[WHAT THE EXERCISE ASKS] Work through the data below and give the number of lines holding "installation", nothing more.

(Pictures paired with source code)
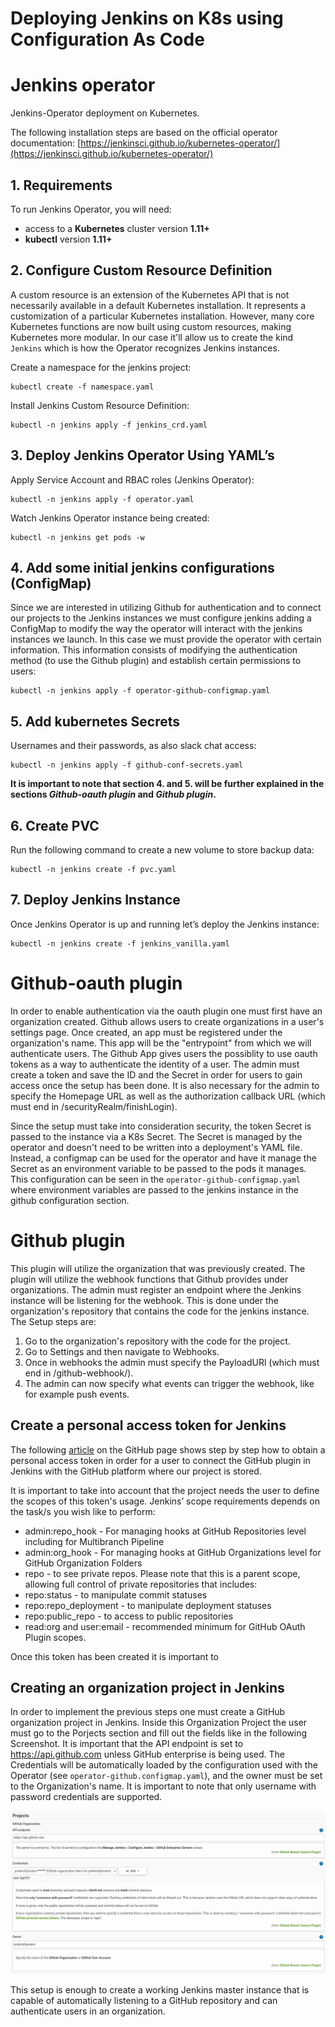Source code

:# Deploying Jenkins on K8s using Configuration As Code

# Jenkins operator

Jenkins-Operator deployment on Kubernetes.

The following installation steps are based on the official operator documentation: [https://jenkinsci.github.io/kubernetes-operator/](https://jenkinsci.github.io/kubernetes-operator/)

## 1. Requirements

To run Jenkins Operator, you will need:

- access to a **Kubernetes** cluster version **1.11+**
- **kubectl** version **1.11+**


## 2. Configure Custom Resource Definition

A custom resource is an extension of the Kubernetes API that is not necessarily available in a default Kubernetes installation. It represents a customization of a particular Kubernetes installation. However, many core Kubernetes functions are now built using custom resources, making Kubernetes more modular. In our case it'll allow us to create the kind `Jenkins` which is how the Operator recognizes Jenkins instances.

Create a namespace for the jenkins project:

    kubectl create -f namespace.yaml

Install Jenkins Custom Resource Definition:

    kubectl -n jenkins apply -f jenkins_crd.yaml


## 3. Deploy Jenkins Operator Using YAML’s

Apply Service Account and RBAC roles (Jenkins Operator):

    kubectl -n jenkins apply -f operator.yaml

Watch Jenkins Operator instance being created:

    kubectl -n jenkins get pods -w


## 4. Add some initial jenkins configurations (ConfigMap)

Since we are interested in utilizing Github for authentication and to connect our projects to the Jenkins instances we must configure jenkins adding a ConfigMap to modify the way the operator will interact with the jenkins instances we launch. In this case we must provide the operator with certain information. This information consists of modifying the authentication method (to use the Github plugin) and establish certain permissions to users:

    kubectl -n jenkins apply -f operator-github-configmap.yaml


## 5. Add kubernetes Secrets

Usernames and their passwords, as also slack chat access:

    kubectl -n jenkins apply -f github-conf-secrets.yaml

**It is important to note that section 4. and 5. will be further explained in the sections *Github-oauth plugin* and *Github plugin*.**

## 6. Create PVC

Run the following command to create a new volume to store backup data:

    kubectl -n jenkins create -f pvc.yaml

## 7. Deploy Jenkins Instance

Once Jenkins Operator is up and running let’s deploy the Jenkins instance:

    kubectl -n jenkins create -f jenkins_vanilla.yaml


# Github-oauth plugin

In order to enable authentication via the oauth plugin one must first have an organization created. Github allows users to create organizations in a user's settings page. Once created, an app must be registered under the organization's name. This app will be the "entrypoint" from which we will authenticate users. The Github App gives users the possiblity to use oauth tokens as a way to authenticate the identity of a user. The admin must create a token and save the ID and the Secret in order for users to gain access once the setup has been done. It is also necessary for the admin to specify the Homepage URL as well as the authorization callback URL (which must end in /securityRealm/finishLogin).

Since the setup must take into consideration security, the token Secret is passed to the instance via a K8s Secret. The Secret is managed by the operator and doesn't need to be written into a deployment's YAML file. Instead, a configmap can be used for the operator and have it manage the Secret as an environment variable to be passed to the pods it manages. This configuration can be seen in the `operator-github-configmap.yaml` where environment variables are passed to the jenkins instance in the github configuration section.

# Github plugin

This plugin will utilize the organization that was previously created. The plugin will utilize the webhook functions that Github provides under organizations. The admin must register an endpoint where the Jenkins instance will be listening for the webhook. This is done under the organization's repository that contains the code for the jenkins instance. The Setup steps are:

1. Go to the organization's repository with the code for the project.
2. Go to Settings and then navigate to Webhooks.
3. Once in webhooks the admin must specify the PayloadURl (which must end in /github-webhook/).
4. The admin can now specify what events can trigger the webhook, like for example push events.

## Create a personal access token for Jenkins

The following [article](https://docs.github.com/en/github/authenticating-to-github/keeping-your-account-and-data-secure/creating-a-personal-access-token) on the GitHub page shows step by step how to obtain a personal access token in order for a user to connect the GitHub plugin in Jenkins with the GitHub platform where our project is stored.

It is important to take into account that the project needs the user to define the scopes of this token's usage.
Jenkins’ scope requirements depends on the task/s you wish like to perform:

- admin:repo_hook - For managing hooks at GitHub Repositories level including for Multibranch Pipeline
- admin:org_hook - For managing hooks at GitHub Organizations level for GitHub Organization Folders
- repo - to see private repos. Please note that this is a parent scope, allowing full control of private repositories that includes:
- repo:status - to manipulate commit statuses
- repo:﻿repo_deployment - to manipulate deployment statuses
- repo:﻿﻿public_repo - to access to public repositories
- read:org and user:email - recommended minimum for GitHub OAuth Plugin scopes.

Once this token has been created it is important to


## Creating an organization project in Jenkins

 In order to implement the previous steps one must create a GitHub organization project in Jenkins. Inside this Organization Project the user must go to the Porjects section and fill out the fields like  in the following Screenshot. It is important that the API endpoint is set to <https://api.github.com> unless GitHub enterprise is being used. The Credentials will be automatically loaded by the configuration used with the Operator (see `operator-github.configmap.yaml`), and the owner must be set to the Organization's name. It is important to note that only username with password credentials are supported.

<p align="center">
    <img src=https://github.com/jenkinsOperator/dummy-pipeline/blob/main/imgs/manage_jenkins.png>
</p>

This setup is enough to create a working Jenkins master instance that is capable of automatically listening to a GitHub repository and can authenticate users in an organization.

[SOLUTION] 2